One of the biggest problems was insurance.
By that I mean that the insurance companies didn't like the idea of a .50 ball being shot at a more reasonable speed like 380-400. If we'd been able to shoot at that sort of velocity then most if not all of the disadvantages of .50 would be negated without being any more dangerous - in fact the paint would go straighter. 50 cal at 380 wont hurt any more than 68 at 300 and wont do any more damage.
Here in NZ most RAM .43 players chrono at 380 as they consider that a safe speed. We don't have to worry about insurance so it just makes sense. Because of that .50 could probably have worked over here.
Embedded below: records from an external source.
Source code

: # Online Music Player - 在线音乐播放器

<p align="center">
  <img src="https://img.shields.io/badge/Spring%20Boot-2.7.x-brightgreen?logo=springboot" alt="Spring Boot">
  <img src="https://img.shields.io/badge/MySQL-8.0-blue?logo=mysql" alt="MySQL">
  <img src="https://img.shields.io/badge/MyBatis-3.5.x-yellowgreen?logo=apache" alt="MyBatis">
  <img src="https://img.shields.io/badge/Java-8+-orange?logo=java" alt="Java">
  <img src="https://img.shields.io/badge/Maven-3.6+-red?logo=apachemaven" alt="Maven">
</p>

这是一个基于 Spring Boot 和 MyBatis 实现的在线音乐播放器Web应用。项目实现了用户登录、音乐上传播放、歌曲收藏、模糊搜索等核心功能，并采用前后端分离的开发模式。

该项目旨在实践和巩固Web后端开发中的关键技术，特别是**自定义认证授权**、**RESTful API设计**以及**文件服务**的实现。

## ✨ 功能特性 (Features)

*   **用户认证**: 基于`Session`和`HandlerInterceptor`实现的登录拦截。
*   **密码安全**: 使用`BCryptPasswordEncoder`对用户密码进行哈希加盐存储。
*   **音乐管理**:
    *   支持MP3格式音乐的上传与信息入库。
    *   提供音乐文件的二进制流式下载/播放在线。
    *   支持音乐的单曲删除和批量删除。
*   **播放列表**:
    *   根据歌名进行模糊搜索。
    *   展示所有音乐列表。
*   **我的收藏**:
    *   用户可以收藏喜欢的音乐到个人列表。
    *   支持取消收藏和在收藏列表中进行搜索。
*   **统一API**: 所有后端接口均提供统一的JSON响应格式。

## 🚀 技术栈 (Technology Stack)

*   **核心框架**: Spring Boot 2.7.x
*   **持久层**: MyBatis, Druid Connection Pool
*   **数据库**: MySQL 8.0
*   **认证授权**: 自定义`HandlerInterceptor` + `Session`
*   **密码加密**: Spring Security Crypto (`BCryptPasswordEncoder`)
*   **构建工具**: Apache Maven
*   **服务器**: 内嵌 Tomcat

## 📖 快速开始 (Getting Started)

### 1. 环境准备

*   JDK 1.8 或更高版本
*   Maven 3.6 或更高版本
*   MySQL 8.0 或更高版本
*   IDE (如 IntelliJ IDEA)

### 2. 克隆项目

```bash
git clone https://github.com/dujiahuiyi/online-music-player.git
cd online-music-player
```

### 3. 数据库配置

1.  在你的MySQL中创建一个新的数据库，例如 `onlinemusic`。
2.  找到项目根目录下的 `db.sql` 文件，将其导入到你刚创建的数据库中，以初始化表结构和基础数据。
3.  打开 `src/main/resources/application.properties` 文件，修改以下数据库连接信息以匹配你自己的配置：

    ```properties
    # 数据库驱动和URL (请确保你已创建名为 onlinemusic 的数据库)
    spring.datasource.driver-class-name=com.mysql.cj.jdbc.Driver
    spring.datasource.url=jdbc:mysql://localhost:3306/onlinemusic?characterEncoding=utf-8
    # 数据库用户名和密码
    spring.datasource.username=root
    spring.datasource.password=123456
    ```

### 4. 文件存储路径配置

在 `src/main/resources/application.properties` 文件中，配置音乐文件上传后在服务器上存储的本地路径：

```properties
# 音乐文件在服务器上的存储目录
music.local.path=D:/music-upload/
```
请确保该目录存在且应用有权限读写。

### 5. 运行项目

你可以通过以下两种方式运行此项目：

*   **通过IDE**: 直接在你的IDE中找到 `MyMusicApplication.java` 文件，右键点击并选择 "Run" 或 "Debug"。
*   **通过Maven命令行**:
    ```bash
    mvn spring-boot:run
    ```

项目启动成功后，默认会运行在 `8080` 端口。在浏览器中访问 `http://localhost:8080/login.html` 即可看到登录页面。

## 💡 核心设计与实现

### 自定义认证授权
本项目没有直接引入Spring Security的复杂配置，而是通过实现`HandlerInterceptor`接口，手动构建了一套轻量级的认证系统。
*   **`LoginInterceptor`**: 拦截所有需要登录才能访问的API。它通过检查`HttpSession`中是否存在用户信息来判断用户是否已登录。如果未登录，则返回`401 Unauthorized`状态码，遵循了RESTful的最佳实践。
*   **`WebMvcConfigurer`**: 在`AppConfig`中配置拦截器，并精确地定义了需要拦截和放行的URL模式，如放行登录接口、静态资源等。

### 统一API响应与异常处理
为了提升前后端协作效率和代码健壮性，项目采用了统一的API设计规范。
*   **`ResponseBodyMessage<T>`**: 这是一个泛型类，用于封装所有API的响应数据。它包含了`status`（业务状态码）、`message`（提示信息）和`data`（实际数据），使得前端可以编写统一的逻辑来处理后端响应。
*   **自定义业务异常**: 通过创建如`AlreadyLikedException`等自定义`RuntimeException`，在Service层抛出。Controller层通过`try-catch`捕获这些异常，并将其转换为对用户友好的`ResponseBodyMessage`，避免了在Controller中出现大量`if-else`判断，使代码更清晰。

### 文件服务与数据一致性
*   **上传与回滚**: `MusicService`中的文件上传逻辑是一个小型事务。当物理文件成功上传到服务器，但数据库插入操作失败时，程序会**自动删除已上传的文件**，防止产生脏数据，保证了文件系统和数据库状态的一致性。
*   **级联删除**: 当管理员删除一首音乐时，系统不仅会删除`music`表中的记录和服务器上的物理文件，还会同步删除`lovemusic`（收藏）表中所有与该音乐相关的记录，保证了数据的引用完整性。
The other main reason .50 died was that it was marketed all wrong. Heck it was worse than the marketing for John Carter. They were busy talking about how .50 was going to take over the whole of paintball and become the new standard while making all kinds of false claims about it's performance. What they should have done was to market it for what it's actually good for: cheaper paint for field owners, and less pain for punters. Second to that the ability to carry more paint could have been marketed to players who need to lay down a heavy stream. Unfortunately they didn't do this preferring instead to treat us all like idiots and pretend the product was revolutionary. It was a massive marketing fail and I posted about it at the time (I have a marketing degree) but of course they thought they knew best.
Another area where .50 did actually make sense was milsim. It's a much better size for magfed markers, allowing more realistic looking markers and things like 30 round mags less than a yard long (unlike RAP4 and co). They must have known this, starting a brand called GI "milsim". The problems were several. For one, the brand focused on anything but milsim, becoming an extremely diluted brand that nobody really understood. For two, the 300fps problem mentioned above. For three, the whole idea was doomed because of their false claims in the first place.